- **Exercise input**:
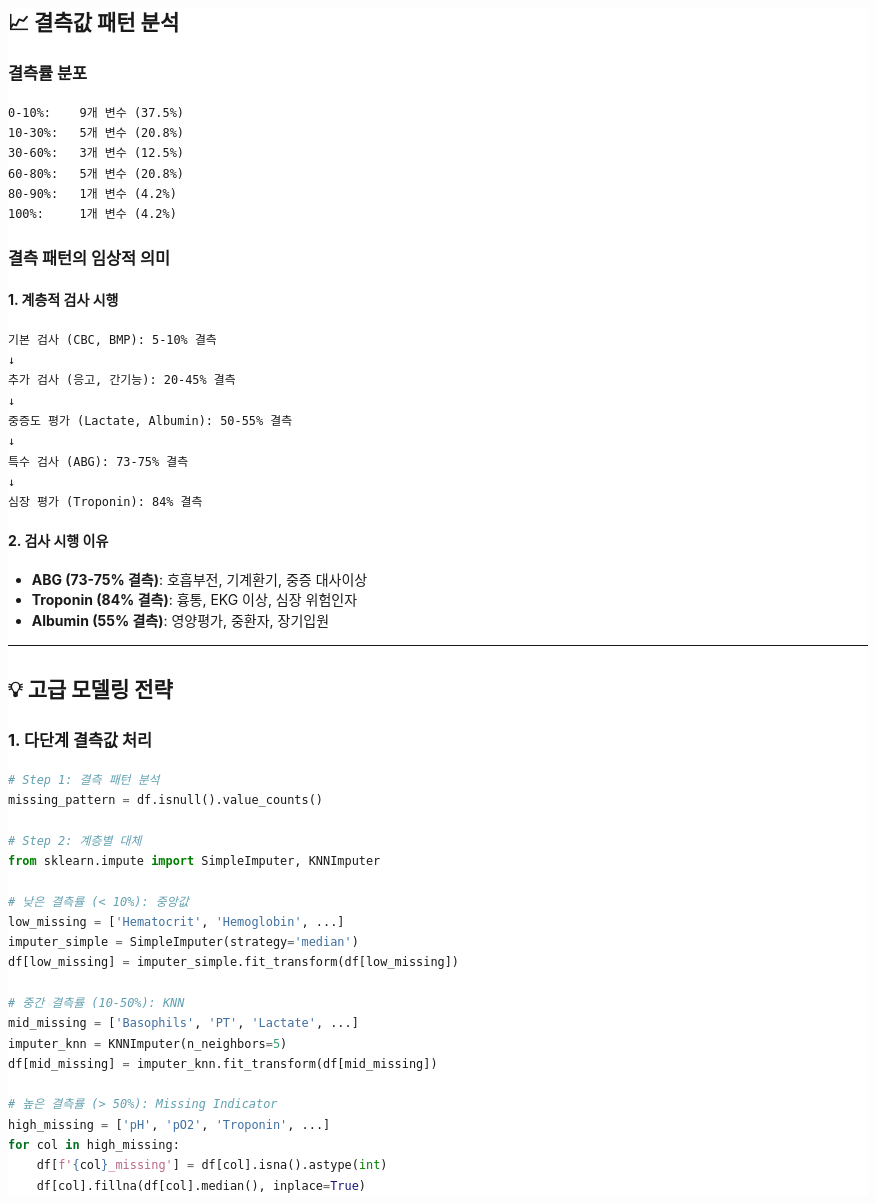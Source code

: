 
## 📈 결측값 패턴 분석

### 결측률 분포
```
0-10%:    9개 변수 (37.5%)
10-30%:   5개 변수 (20.8%)
30-60%:   3개 변수 (12.5%)
60-80%:   5개 변수 (20.8%)
80-90%:   1개 변수 (4.2%)
100%:     1개 변수 (4.2%)
```

### 결측 패턴의 임상적 의미

#### 1. **계층적 검사 시행**
```
기본 검사 (CBC, BMP): 5-10% 결측
↓
추가 검사 (응고, 간기능): 20-45% 결측
↓
중증도 평가 (Lactate, Albumin): 50-55% 결측
↓
특수 검사 (ABG): 73-75% 결측
↓
심장 평가 (Troponin): 84% 결측
```

#### 2. **검사 시행 이유**
- **ABG (73-75% 결측)**: 호흡부전, 기계환기, 중증 대사이상
- **Troponin (84% 결측)**: 흉통, EKG 이상, 심장 위험인자
- **Albumin (55% 결측)**: 영양평가, 중환자, 장기입원

---

## 💡 고급 모델링 전략

### 1. 다단계 결측값 처리
```python
# Step 1: 결측 패턴 분석
missing_pattern = df.isnull().value_counts()

# Step 2: 계층별 대체
from sklearn.impute import SimpleImputer, KNNImputer

# 낮은 결측률 (< 10%): 중앙값
low_missing = ['Hematocrit', 'Hemoglobin', ...]
imputer_simple = SimpleImputer(strategy='median')
df[low_missing] = imputer_simple.fit_transform(df[low_missing])

# 중간 결측률 (10-50%): KNN
mid_missing = ['Basophils', 'PT', 'Lactate', ...]
imputer_knn = KNNImputer(n_neighbors=5)
df[mid_missing] = imputer_knn.fit_transform(df[mid_missing])

# 높은 결측률 (> 50%): Missing Indicator
high_missing = ['pH', 'pO2', 'Troponin', ...]
for col in high_missing:
    df[f'{col}_missing'] = df[col].isna().astype(int)
    df[col].fillna(df[col].median(), inplace=True)
```
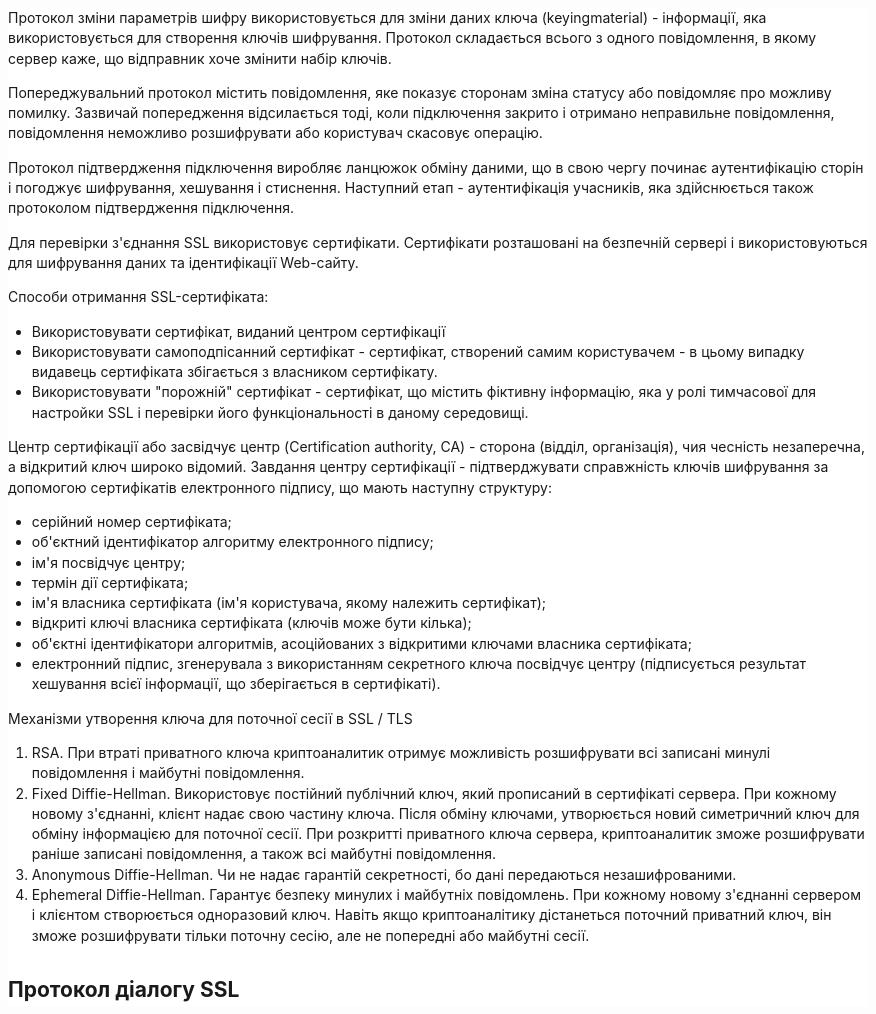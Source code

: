 Протокол зміни параметрів шифру використовується для зміни даних ключа (keyingmaterial) - інформації, яка використовується для створення ключів шифрування. Протокол складається всього з одного повідомлення, в якому сервер каже, що відправник хоче змінити набір ключів.

Попереджувальний протокол містить повідомлення, яке показує сторонам зміна статусу або повідомляє про можливу помилку. Зазвичай попередження відсилається тоді, коли підключення закрито і отримано неправильне повідомлення, повідомлення неможливо розшифрувати або користувач скасовує операцію.

Протокол підтвердження підключення виробляє ланцюжок обміну даними, що в свою чергу починає аутентифікацію сторін і погоджує шифрування, хешування і стиснення. Наступний етап - аутентифікація учасників, яка здійснюється також протоколом підтвердження підключення.

Для перевірки з'єднання SSL використовує сертифікати. Сертифікати розташовані на безпечній сервері і використовуються для шифрування даних та ідентифікації Web-сайту.

Способи отримання SSL-сертифіката:

*   Використовувати сертифікат, виданий центром сертифікації
*   Використовувати самоподпісанний сертифікат - сертифікат, створений самим користувачем - в цьому випадку видавець сертифіката збігається з власником сертифікату.
*   Використовувати "порожній" сертифікат - сертифікат, що містить фіктивну інформацію, яка у ролі тимчасової для настройки SSL і перевірки його функціональності в даному середовищі.

Центр сертифікації або засвідчує центр (Certification authority, CA) - сторона (відділ, організація), чия чесність незаперечна, а відкритий ключ широко відомий. Завдання центру сертифікації - підтверджувати справжність ключів шифрування за допомогою сертифікатів електронного підпису, що мають наступну структуру:

*   серійний номер сертифіката;
*   об'єктний ідентифікатор алгоритму електронного підпису;
*   ім'я посвідчує центру;
*   термін дії сертифіката;
*   ім'я власника сертифіката (ім'я користувача, якому належить сертифікат);
*   відкриті ключі власника сертифіката (ключів може бути кілька);
*   об'єктні ідентифікатори алгоритмів, асоційованих з відкритими ключами власника сертифіката;
*   електронний підпис, згенерувала з використанням секретного ключа посвідчує центру (підписується результат хешування всієї інформації, що зберігається в сертифікаті).

Механізми утворення ключа для поточної сесії в SSL / TLS

1. RSA. При втраті приватного ключа криптоаналитик отримує можливість розшифрувати всі записані минулі повідомлення і майбутні повідомлення.
2. Fixed Diffie-Hellman. Використовує постійний публічний ключ, який прописаний в сертифікаті сервера. При кожному новому з'єднанні, клієнт надає свою частину ключа. Після обміну ключами, утворюється новий симетричний ключ для обміну інформацією для поточної сесії. При розкритті приватного ключа сервера, криптоаналитик зможе розшифрувати раніше записані повідомлення, а також всі майбутні повідомлення.
3. Anonymous Diffie-Hellman. Чи не надає гарантій секретності, бо дані передаються незашифрованими.
4. Ephemeral Diffie-Hellman. Гарантує безпеку минулих і майбутніх повідомлень. При кожному новому з'єднанні сервером і клієнтом створюється одноразовий ключ. Навіть якщо криптоаналітику дістанеться поточний приватний ключ, він зможе розшифрувати тільки поточну сесію, але не попередні або майбутні сесії.

## Протокол діалогу SSL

- **Exercise details**:
Every line above that holds "KNNImputer" should be copied out.

- **Result below**:
from sklearn.impute import SimpleImputer, KNNImputer
imputer_knn = KNNImputer(n_neighbors=5)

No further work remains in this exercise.